> Assigned task
State how many lines in the listing below contain the word "toedit", with no other words.

----

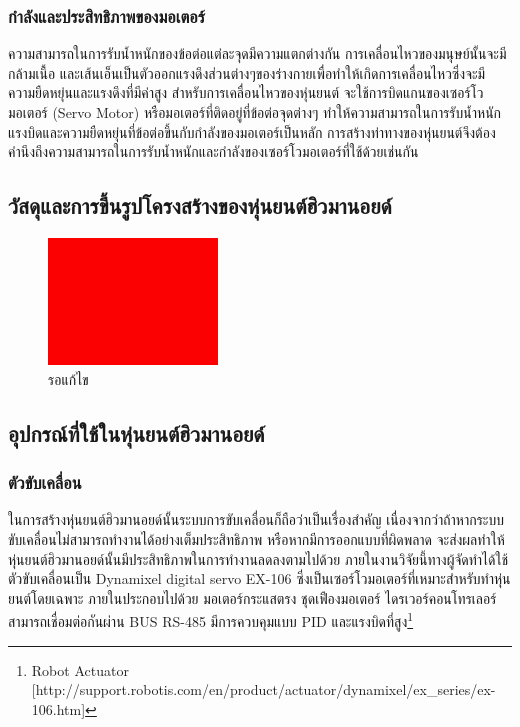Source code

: \subsubsection{กำลังและประสิทธิภาพของมอเตอร์}
ความสามารถในการรับน้ำหนักของข้อต่อแต่ละจุดมีความแตกต่างกัน การเคลื่อนไหวของมนุษย์นั้นจะมีกล้ามเนื้อ
และเส้นเอ็นเป็นตัวออกแรงดึงส่วนต่างๆของร่างกายเพื่อทำให้เกิดการเคลื่อนไหวซึ่งจะมีความยืดหยุ่นและแรงดึงที่มีค่าสูง
สำหรับการเคลื่อนไหวของหุ่นยนต์ จะใช้การบิดแกนของเซอร์โวมอเตอร์ (Servo Motor) หรือมอเตอร์ที่ติดอยู่ที่ข้อต่อจุดต่างๆ
ทำให้ความสามารถในการรับน้ำหนัก แรงบิดและความยืดหยุ่นที่ข้อต่อขึ้นกับกำลังของมอเตอร์เป็นหลัก
การสร้างท่าทางของหุ่นยนต์จึงต้องคำนึงถึงความสามารถในการรับน้ำหนักและกำลังของเซอร์โวมอเตอร์ที่ใช้ด้วยเช่นกัน

\subsection{วัสดุและการขึ้นรูปโครงสร้างของหุ่นยนต์ฮิวมานอยด์}
\begin{figure}[ht]
    \centering
    \includegraphics[width=0.40\textwidth]{chapter2/images/toedit.jpg}
    \caption{รอแก้ไข}
    \label{fig:toedit}
\end{figure}

\subsection{อุปกรณ์ที่ใช้ในหุ่นยนต์ฮิวมานอยด์}

\subsubsection{ตัวขับเคลื่อน}
ในการสร้างหุ่นยนต์ฮิวมานอยด์นั้นระบบการขับเคลื่อนก็ถือว่าเป็นเรื่องสำคัญ เนื่องจากว่าถ้าหากระบบขับเคลื่อนไม่สามารถทำงานได้อย่างเต็มประสิทธิภาพ
หรือหากมีการออกแบบที่ผิดพลาด จะส่งผลทำให้หุ่นยนต์ฮิวมานอยด์นั้นมีประสิทธิภาพในการทำงานลดลงตามไปด้วย ภายในงานวิจัยนี้ทางผู้จัดทำได้ใช้ตัวขับเคลื่อนเป็น
Dynamixel digital servo EX-106 ซึ่งเป็นเซอร์โวมอเตอร์ที่เหมาะสำหรับทำหุ่นยนต์โดยเฉพาะ ภายในประกอบไปด้วย มอเตอร์กระแสตรง ชุดเฟืองมอเตอร์
ไดรเวอร์คอนโทรเลอร์ สามารถเชื่อมต่อกันผ่าน BUS RS-485 มีการควบคุมแบบ PID และแรงบิดที่สูง\footnote{ Robot Actuator [http://support.robotis.com/en/product/actuator/dynamixel/ex\_series/ex-106.htm] }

----

> Result
2